◆ Exercise directions
Every line below that holds the string "Results" must be copied.

◆ The data
┄┄┄┄┄┄

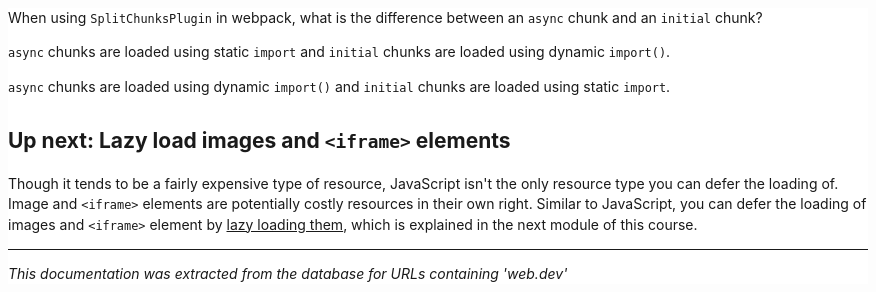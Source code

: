 When using `SplitChunksPlugin` in webpack, what is the difference between an `async` chunk and an `initial` chunk?

`async` chunks are loaded using static `import` and `initial` chunks are loaded using dynamic `import()`.

`async` chunks are loaded using dynamic `import()` and `initial` chunks are loaded using static `import`.

## Up next: Lazy load images and `<iframe>` elements

Though it tends to be a fairly expensive type of resource, JavaScript isn't the only resource type you can defer the loading of. Image and `<iframe>` elements are potentially costly resources in their own right. Similar to JavaScript, you can defer the loading of images and `<iframe>` element by [lazy loading them](https://web.dev/learn/performance/lazy-load-images-and-iframe-elements), which is explained in the next module of this course.

---

*This documentation was extracted from the database for URLs containing 'web.dev'*
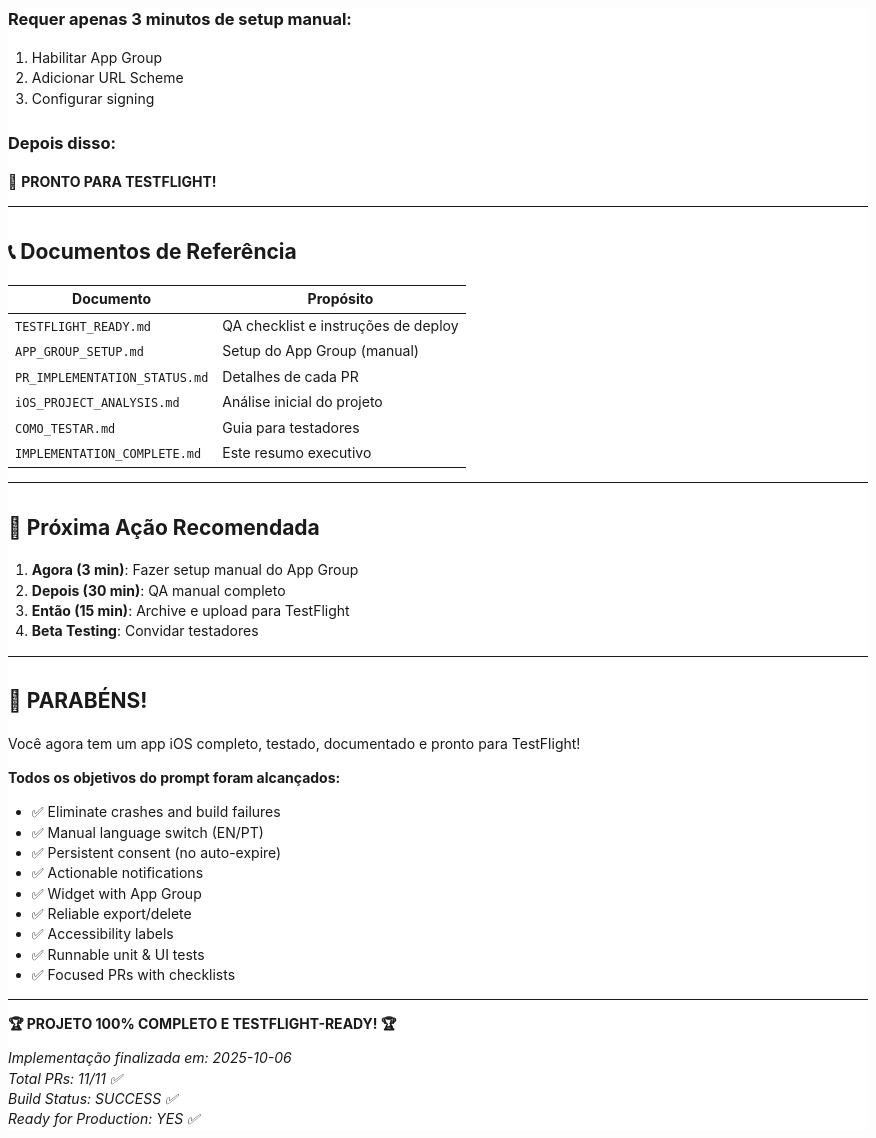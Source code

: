 ### **Requer apenas 3 minutos de setup manual**:
1. Habilitar App Group
2. Adicionar URL Scheme  
3. Configurar signing

### **Depois disso**:
🚀 **PRONTO PARA TESTFLIGHT!**

---

## 📞 **Documentos de Referência**

| Documento | Propósito |
|-----------|-----------|
| `TESTFLIGHT_READY.md` | QA checklist e instruções de deploy |
| `APP_GROUP_SETUP.md` | Setup do App Group (manual) |
| `PR_IMPLEMENTATION_STATUS.md` | Detalhes de cada PR |
| `iOS_PROJECT_ANALYSIS.md` | Análise inicial do projeto |
| `COMO_TESTAR.md` | Guia para testadores |
| `IMPLEMENTATION_COMPLETE.md` | Este resumo executivo |

---

## 🎯 **Próxima Ação Recomendada**

1. **Agora (3 min)**: Fazer setup manual do App Group
2. **Depois (30 min)**: QA manual completo
3. **Então (15 min)**: Archive e upload para TestFlight
4. **Beta Testing**: Convidar testadores

---

## 🎊 **PARABÉNS!**

Você agora tem um app iOS completo, testado, documentado e pronto para TestFlight!

**Todos os objetivos do prompt foram alcançados:**
- ✅ Eliminate crashes and build failures
- ✅ Manual language switch (EN/PT)
- ✅ Persistent consent (no auto-expire)
- ✅ Actionable notifications
- ✅ Widget with App Group
- ✅ Reliable export/delete
- ✅ Accessibility labels
- ✅ Runnable unit & UI tests
- ✅ Focused PRs with checklists

---

**🏆 PROJETO 100% COMPLETO E TESTFLIGHT-READY! 🏆**

*Implementação finalizada em: 2025-10-06*  
*Total PRs: 11/11 ✅*  
*Build Status: SUCCESS ✅*  
*Ready for Production: YES ✅*

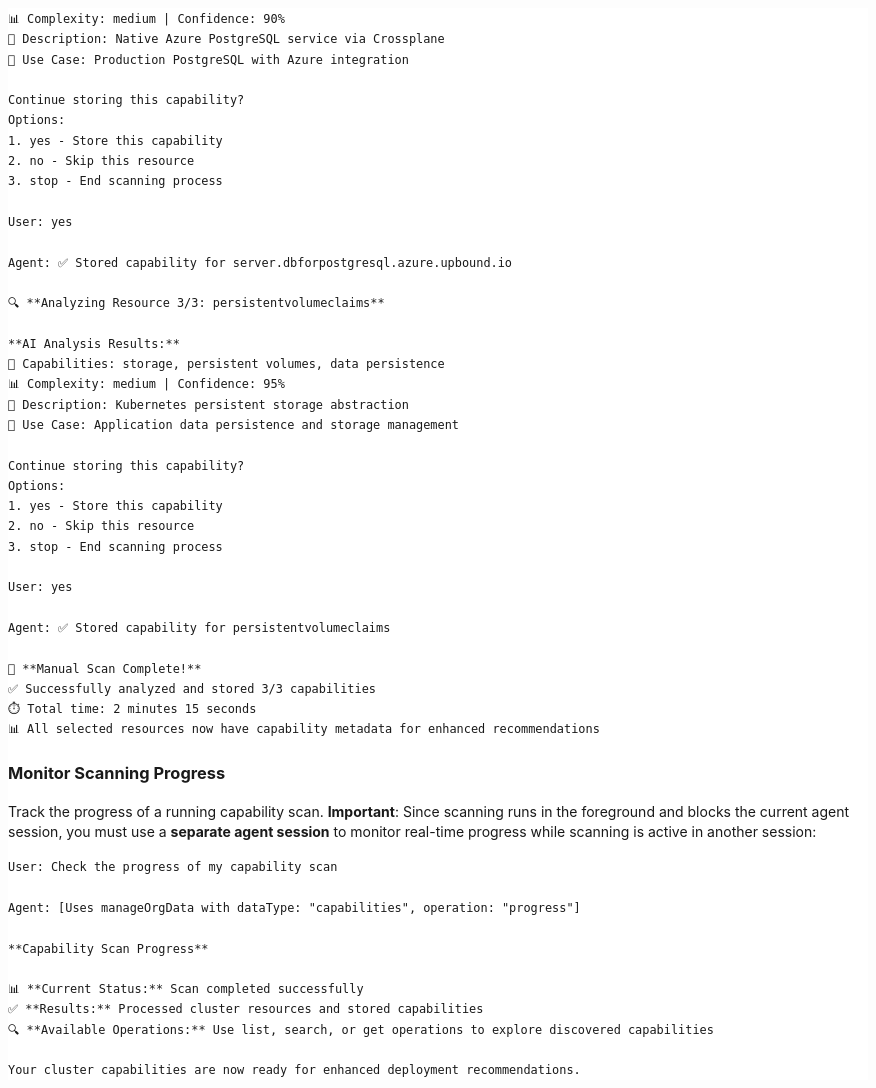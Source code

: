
 ```
📊 Complexity: medium | Confidence: 90%
📝 Description: Native Azure PostgreSQL service via Crossplane
🔧 Use Case: Production PostgreSQL with Azure integration

Continue storing this capability?
Options:
1. yes - Store this capability
2. no - Skip this resource  
3. stop - End scanning process

User: yes

Agent: ✅ Stored capability for server.dbforpostgresql.azure.upbound.io

🔍 **Analyzing Resource 3/3: persistentvolumeclaims**

**AI Analysis Results:**
🎯 Capabilities: storage, persistent volumes, data persistence
📊 Complexity: medium | Confidence: 95%
📝 Description: Kubernetes persistent storage abstraction
🔧 Use Case: Application data persistence and storage management

Continue storing this capability?
Options:
1. yes - Store this capability
2. no - Skip this resource
3. stop - End scanning process

User: yes

Agent: ✅ Stored capability for persistentvolumeclaims

🎯 **Manual Scan Complete!**
✅ Successfully analyzed and stored 3/3 capabilities
⏱️ Total time: 2 minutes 15 seconds
📊 All selected resources now have capability metadata for enhanced recommendations
```

### Monitor Scanning Progress

Track the progress of a running capability scan. **Important**: Since scanning runs in the foreground and blocks the current agent session, you must use a **separate agent session** to monitor real-time progress while scanning is active in another session:

```
User: Check the progress of my capability scan

Agent: [Uses manageOrgData with dataType: "capabilities", operation: "progress"]

**Capability Scan Progress**

📊 **Current Status:** Scan completed successfully
✅ **Results:** Processed cluster resources and stored capabilities  
🔍 **Available Operations:** Use list, search, or get operations to explore discovered capabilities

Your cluster capabilities are now ready for enhanced deployment recommendations.
```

┄┄┄┄┄┄

◆ Answer for the task
**AI Analysis Results:**
✅ **Results:** Processed cluster resources and stored capabilities  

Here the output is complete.